Early morning, on the fourth day towards acquiring a new habit of waking up with the yet unrisen sun. A mist hangs like a cloak over the semi dark woods. They are mysterious and simple arrayed like greens in a coloring book, parts of which have been colored too much: those edges tinged with black.

A sound of flowing water, dishes being washed at the tap. If that old Zen story of how enlightenment came and didn’t change drawing water and chopping wood is true, then perhaps there is enlightenment in washing dishes on early mornings. A moth is banging its head against the window. Its legs are longer than its wings. It must be this bright table lamp that it wants to approach. Its restlessness reminds me of my own groping towards light.

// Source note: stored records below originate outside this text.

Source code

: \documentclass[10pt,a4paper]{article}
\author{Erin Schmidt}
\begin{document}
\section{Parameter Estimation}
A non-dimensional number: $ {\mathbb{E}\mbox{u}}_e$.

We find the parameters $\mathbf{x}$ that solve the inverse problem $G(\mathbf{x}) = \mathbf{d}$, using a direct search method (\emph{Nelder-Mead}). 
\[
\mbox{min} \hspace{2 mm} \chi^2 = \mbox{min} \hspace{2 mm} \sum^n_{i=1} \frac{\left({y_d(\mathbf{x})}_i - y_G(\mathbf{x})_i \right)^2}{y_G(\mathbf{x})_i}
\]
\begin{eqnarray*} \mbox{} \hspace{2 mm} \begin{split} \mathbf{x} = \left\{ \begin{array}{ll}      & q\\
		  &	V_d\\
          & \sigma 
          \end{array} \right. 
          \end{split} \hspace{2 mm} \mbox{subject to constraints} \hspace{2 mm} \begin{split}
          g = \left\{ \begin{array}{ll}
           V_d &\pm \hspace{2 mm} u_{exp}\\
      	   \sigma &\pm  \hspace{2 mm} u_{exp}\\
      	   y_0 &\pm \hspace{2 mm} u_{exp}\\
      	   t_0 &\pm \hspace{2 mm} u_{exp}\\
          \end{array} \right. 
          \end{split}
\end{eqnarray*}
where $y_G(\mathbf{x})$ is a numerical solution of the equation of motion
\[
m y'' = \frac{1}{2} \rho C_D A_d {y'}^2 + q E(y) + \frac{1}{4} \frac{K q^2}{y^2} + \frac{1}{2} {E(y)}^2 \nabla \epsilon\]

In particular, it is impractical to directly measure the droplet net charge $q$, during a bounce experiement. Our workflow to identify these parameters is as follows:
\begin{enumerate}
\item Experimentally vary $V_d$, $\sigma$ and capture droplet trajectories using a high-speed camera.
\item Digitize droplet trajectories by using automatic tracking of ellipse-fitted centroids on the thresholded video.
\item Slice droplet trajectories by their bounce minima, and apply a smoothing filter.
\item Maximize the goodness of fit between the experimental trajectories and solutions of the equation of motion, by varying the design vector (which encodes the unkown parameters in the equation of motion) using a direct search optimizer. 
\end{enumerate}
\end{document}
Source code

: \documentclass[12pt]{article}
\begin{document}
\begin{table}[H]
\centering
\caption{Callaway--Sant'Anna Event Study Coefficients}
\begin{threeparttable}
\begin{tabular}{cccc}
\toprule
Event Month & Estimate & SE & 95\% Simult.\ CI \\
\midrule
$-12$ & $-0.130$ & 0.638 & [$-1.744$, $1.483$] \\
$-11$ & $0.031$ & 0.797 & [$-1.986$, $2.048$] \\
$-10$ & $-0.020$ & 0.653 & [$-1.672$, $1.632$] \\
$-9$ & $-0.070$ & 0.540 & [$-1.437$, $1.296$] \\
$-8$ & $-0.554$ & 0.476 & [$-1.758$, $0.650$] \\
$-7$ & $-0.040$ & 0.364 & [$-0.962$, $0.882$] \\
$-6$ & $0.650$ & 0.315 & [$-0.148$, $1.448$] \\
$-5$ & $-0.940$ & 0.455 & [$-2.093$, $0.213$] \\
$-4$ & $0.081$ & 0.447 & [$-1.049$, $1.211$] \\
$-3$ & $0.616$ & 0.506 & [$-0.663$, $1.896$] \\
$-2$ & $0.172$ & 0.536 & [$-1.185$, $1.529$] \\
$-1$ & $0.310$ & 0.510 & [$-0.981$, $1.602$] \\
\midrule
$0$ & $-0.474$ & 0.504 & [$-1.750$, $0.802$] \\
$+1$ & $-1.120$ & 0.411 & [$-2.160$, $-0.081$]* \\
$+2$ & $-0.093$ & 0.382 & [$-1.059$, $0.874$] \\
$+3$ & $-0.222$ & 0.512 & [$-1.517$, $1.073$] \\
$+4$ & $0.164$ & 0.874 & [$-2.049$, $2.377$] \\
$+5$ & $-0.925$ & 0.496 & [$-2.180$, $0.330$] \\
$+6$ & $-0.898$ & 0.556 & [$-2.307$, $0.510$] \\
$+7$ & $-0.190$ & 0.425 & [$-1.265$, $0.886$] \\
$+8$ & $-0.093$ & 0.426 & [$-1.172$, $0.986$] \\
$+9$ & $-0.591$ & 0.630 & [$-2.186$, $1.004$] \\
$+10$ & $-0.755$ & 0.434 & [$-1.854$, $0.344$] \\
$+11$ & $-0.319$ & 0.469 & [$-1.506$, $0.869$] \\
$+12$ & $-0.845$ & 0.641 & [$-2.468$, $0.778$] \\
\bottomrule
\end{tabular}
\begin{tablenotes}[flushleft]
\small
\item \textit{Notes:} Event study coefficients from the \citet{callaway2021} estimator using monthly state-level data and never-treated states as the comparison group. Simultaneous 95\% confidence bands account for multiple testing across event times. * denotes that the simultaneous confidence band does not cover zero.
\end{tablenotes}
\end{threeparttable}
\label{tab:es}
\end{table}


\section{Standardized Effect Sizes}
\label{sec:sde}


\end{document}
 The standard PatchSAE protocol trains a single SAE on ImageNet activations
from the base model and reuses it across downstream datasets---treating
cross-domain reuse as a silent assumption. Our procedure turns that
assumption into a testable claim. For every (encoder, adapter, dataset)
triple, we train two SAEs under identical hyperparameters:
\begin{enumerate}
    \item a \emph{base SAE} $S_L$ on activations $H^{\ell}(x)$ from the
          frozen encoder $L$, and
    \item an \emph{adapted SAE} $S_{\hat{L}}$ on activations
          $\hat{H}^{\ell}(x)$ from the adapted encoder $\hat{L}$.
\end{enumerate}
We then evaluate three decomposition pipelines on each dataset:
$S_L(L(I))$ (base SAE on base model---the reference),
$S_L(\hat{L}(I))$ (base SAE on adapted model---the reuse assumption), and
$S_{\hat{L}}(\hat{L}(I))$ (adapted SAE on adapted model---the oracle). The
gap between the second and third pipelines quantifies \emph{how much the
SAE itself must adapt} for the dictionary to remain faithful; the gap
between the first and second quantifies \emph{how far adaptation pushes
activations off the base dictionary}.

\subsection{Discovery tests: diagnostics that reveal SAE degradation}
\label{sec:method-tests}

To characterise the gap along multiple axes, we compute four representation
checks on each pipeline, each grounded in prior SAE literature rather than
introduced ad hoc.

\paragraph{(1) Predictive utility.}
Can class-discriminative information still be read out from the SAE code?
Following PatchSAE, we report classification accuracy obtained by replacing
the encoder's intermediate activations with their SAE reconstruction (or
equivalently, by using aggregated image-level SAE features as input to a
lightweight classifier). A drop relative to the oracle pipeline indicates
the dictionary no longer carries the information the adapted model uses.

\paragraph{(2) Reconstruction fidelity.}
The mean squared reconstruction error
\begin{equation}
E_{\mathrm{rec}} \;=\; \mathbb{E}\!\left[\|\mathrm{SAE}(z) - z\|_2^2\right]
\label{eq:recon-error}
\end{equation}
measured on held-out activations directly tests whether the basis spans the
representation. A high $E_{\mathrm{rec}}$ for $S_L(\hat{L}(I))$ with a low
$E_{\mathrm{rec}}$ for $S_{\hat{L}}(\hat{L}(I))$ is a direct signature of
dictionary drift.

Dark shapes, wings, begin to move across the tree tops. Crows I say to myself. And slowly one of the clearings in the woods is turning into jade. These woods aren’t old as old woods go, but they appear timeless, unchanged and unchanging. Yet even as I write, new life is springing from the tree branches and from the earth.

If there is one good thing about this country, it’s the possibility to live close to such wild beauty. And I hope we have enough sense to preserve it. A bird alights on a branch of the tree closest to me. I try to see what it is. In the twin circles of my binoculars it is indistinguishable from the surrounding semi dark. Then it takes off and flies across the lighted patch of sky, a crow. It joins the community of crows hopping on the ground and begins to eat bread crumbs strewn there.

“Give us this day our daily bread”, I can’t but remember this prayerful line anytime I think of or encounter bread. It has the beauty of a simple well crafted thing. And that is what makes it holy, holy sharing the same root as whole. It’s a complete prayer; it says everything in just enough words. “Give us this day our daily bread”, I repeat it often to remind me of now-ness of this life and not to ask for anything more than bread: not a palace, or unlimited wealth or a BMW. These can’t be eaten; these can’t satisfy the hunger of the human soul. Only that portion of God given daily bread can.

More light now, yet not enough to turn off the table lamp. I think this is a sufficient metaphor to think about love, both human and divine. I imagine divine love as this huge dome of endless light at the end of a labyrinth-ous cave that can be and has to be approached prayerfully in this lifetime. Personal love, that we give and get, meanwhile is the lantern illumining the path as we make that journey towards this bright mouth of the cave. I would like to think of all this movement as a swarm of fireflies who are nudging each other along, even as sometimes some go back, sometimes some hit the walls, but yet slowly and surely everyone of them is approaching this great potency, to merge into this great beautiful light.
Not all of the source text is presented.